Yesterday, I got to walk around the meagre shopping-district outside the gates of Camp Casey, here in Dongducheon. I was hoping to find a good desk-lamp, and maybe some wall-art for the room. (Since I’ve been here for less-than 30 days, I had to be escorted by an NCO… SGT Morton, whose off-post experience is barely more than mine).
By my observations, the bulk of what’s for-sale in the area just outside of the gate is Phone Cards, Used Electronics, Hip-hop Fashions, and Filipino Juicy-girls. (A “Juicy-girl” is one of those barflies who try to get GI’s to buy them overpriced drinks, usually as a prelude to prostitution.

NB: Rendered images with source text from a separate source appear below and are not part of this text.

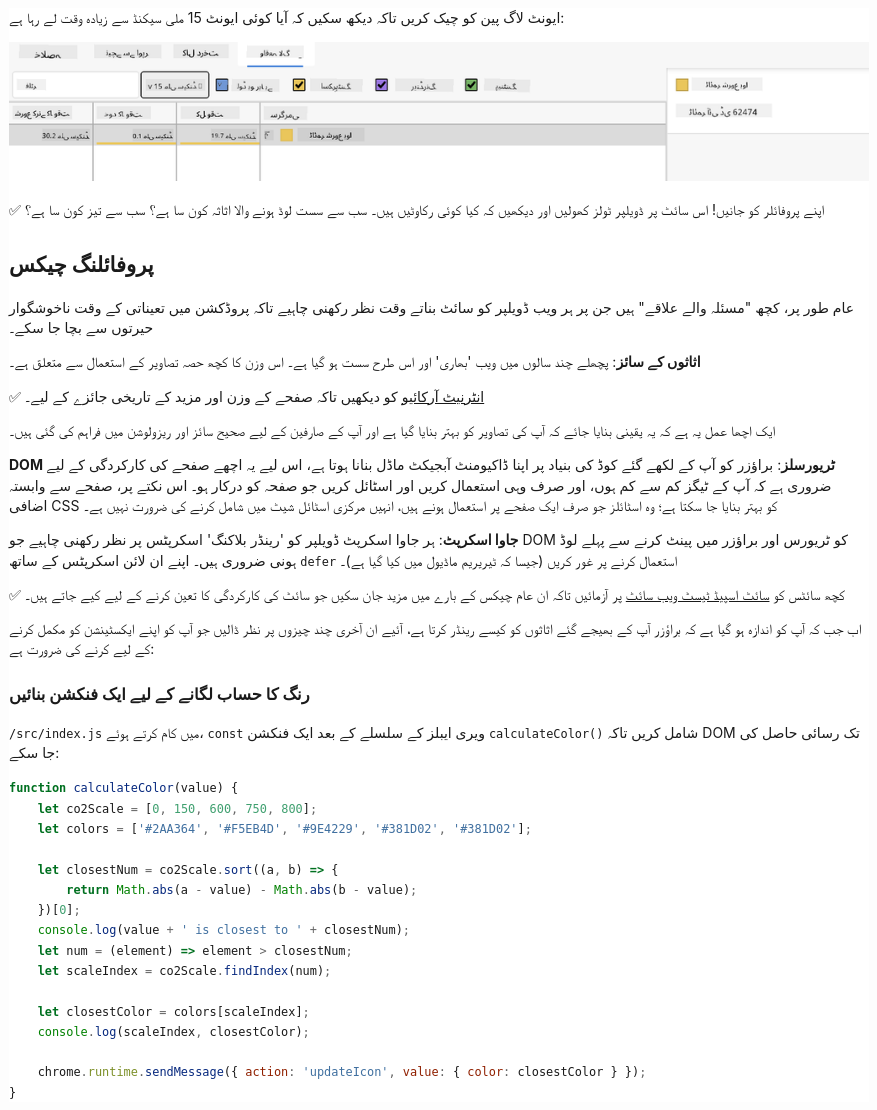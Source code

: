 ایونٹ لاگ پین کو چیک کریں تاکہ دیکھ سکیں کہ آیا کوئی ایونٹ 15 ملی سیکنڈ سے زیادہ وقت لے رہا ہے:

![ایج ایونٹ لاگ](../../../../translated_images/log.804026979f3707e00eebcfa028b2b5a88cec6292f858767bb6703afba65a7d9c.ur.png)

✅ اپنے پروفائلر کو جانیں! اس سائٹ پر ڈویلپر ٹولز کھولیں اور دیکھیں کہ کیا کوئی رکاوٹیں ہیں۔ سب سے سست لوڈ ہونے والا اثاثہ کون سا ہے؟ سب سے تیز کون سا ہے؟

## پروفائلنگ چیکس

عام طور پر، کچھ "مسئلہ والے علاقے" ہیں جن پر ہر ویب ڈویلپر کو سائٹ بناتے وقت نظر رکھنی چاہیے تاکہ پروڈکشن میں تعیناتی کے وقت ناخوشگوار حیرتوں سے بچا جا سکے۔

**اثاثوں کے سائز**: پچھلے چند سالوں میں ویب 'بھاری' اور اس طرح سست ہو گیا ہے۔ اس وزن کا کچھ حصہ تصاویر کے استعمال سے متعلق ہے۔

✅ [انٹرنیٹ آرکائیو](https://httparchive.org/reports/page-weight) کو دیکھیں تاکہ صفحے کے وزن اور مزید کے تاریخی جائزے کے لیے۔

ایک اچھا عمل یہ ہے کہ یہ یقینی بنایا جائے کہ آپ کی تصاویر کو بہتر بنایا گیا ہے اور آپ کے صارفین کے لیے صحیح سائز اور ریزولوشن میں فراہم کی گئی ہیں۔

**DOM ٹریورسلز**: براؤزر کو آپ کے لکھے گئے کوڈ کی بنیاد پر اپنا ڈاکیومنٹ آبجیکٹ ماڈل بنانا ہوتا ہے، اس لیے یہ اچھے صفحے کی کارکردگی کے لیے ضروری ہے کہ آپ کے ٹیگز کم سے کم ہوں، اور صرف وہی استعمال کریں اور اسٹائل کریں جو صفحہ کو درکار ہو۔ اس نکتے پر، صفحے سے وابستہ اضافی CSS کو بہتر بنایا جا سکتا ہے؛ وہ اسٹائلز جو صرف ایک صفحے پر استعمال ہونے ہیں، انہیں مرکزی اسٹائل شیٹ میں شامل کرنے کی ضرورت نہیں ہے۔

**جاوا اسکرپٹ**: ہر جاوا اسکرپٹ ڈویلپر کو 'رینڈر بلاکنگ' اسکرپٹس پر نظر رکھنی چاہیے جو DOM کو ٹریورس اور براؤزر میں پینٹ کرنے سے پہلے لوڈ ہونی ضروری ہیں۔ اپنے ان لائن اسکرپٹس کے ساتھ `defer` استعمال کرنے پر غور کریں (جیسا کہ ٹیریریم ماڈیول میں کیا گیا ہے)۔

✅ کچھ سائٹس کو [سائٹ اسپیڈ ٹیسٹ ویب سائٹ](https://www.webpagetest.org/) پر آزمائیں تاکہ ان عام چیکس کے بارے میں مزید جان سکیں جو سائٹ کی کارکردگی کا تعین کرنے کے لیے کیے جاتے ہیں۔

اب جب کہ آپ کو اندازہ ہو گیا ہے کہ براؤزر آپ کے بھیجے گئے اثاثوں کو کیسے رینڈر کرتا ہے، آئیے ان آخری چند چیزوں پر نظر ڈالیں جو آپ کو اپنے ایکسٹینشن کو مکمل کرنے کے لیے کرنے کی ضرورت ہے:

### رنگ کا حساب لگانے کے لیے ایک فنکشن بنائیں

`/src/index.js` میں کام کرتے ہوئے، `const` ویری ایبلز کے سلسلے کے بعد ایک فنکشن `calculateColor()` شامل کریں تاکہ DOM تک رسائی حاصل کی جا سکے:

```JavaScript
function calculateColor(value) {
	let co2Scale = [0, 150, 600, 750, 800];
	let colors = ['#2AA364', '#F5EB4D', '#9E4229', '#381D02', '#381D02'];

	let closestNum = co2Scale.sort((a, b) => {
		return Math.abs(a - value) - Math.abs(b - value);
	})[0];
	console.log(value + ' is closest to ' + closestNum);
	let num = (element) => element > closestNum;
	let scaleIndex = co2Scale.findIndex(num);

	let closestColor = colors[scaleIndex];
	console.log(scaleIndex, closestColor);

	chrome.runtime.sendMessage({ action: 'updateIcon', value: { color: closestColor } });
}
```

The term is a corruption of the Hangul words “joo say,” meaning ‘a drink.’ According to reports, most of the Juicys around Camp Casey are Filipino… at least the ones giving me and SGT Morton the come-on through the club doors were.)
It looks like if I want to get a decent desk-lamp, I’ll have to catch the train to Seoul.
(First one who gives me a ‘Seoul Train!’ pun gets slapped…)
The real amusement for today, though, is here at the CyberCafe on post, and requires a bit of understanding of hexadecimal math and simple computer programming to appreciate.
For all you non-geeks out there: Hexadecimal math is Base-16, a legacy of the old 16-bit operating systems that were used back-in-the-day (the last mainline 16-bit OS was Windows 3.11). Hex coding is still used by many less-than-stellar programmers to develop new apps, but it has its flaws, one of them being how to handle Negative Integers.
Now, normally there is no provision for negative numbers in Hexadecimal… the programmer will have to assign a switch prior to the numbers to be able to accomodate subtractions below zero, but it’s a complicated process. Too complicated, apparantly, for whoever wrote the app that controls login and credit time here at the CyberCafe.
I had a card account with less than one hour of time on it, and gave the girl at the counter $3.00 to add another hour. Instead of adding it to my credits, she subtracted it, and then subtracted it again, which rolled the Hexadecimal in the ‘hours’ block backwards into negative space. It seems there is no provision for negative numbers in their Timer/Credit subroutine, and thus, I now have credit for 944,365 hours on my account.
By my math, that means I could stay continuously online here at the CyberCafe for just a little over 107 years. I’d say this constitutes a glitch in their programming, don’t you?
I think I’ll be able to get away with it as long as I don’t attempt to cash the unused credit hours in… which would probably amount to controlling stock in the company.
Or, more-than-enough money to buy a schoolbus-full of Filipino Juicy-girls, complete with the schoolbus.
Or, at least a decent desk-lamp.
(Follow-up: 16 OCT 07 - Sometime today they must’ve run an audit on their User accounts, and corrected the error. I’m back to paying for terminal-time at the CyberCafe… whatever… I should have a computer in my room soon-enough.)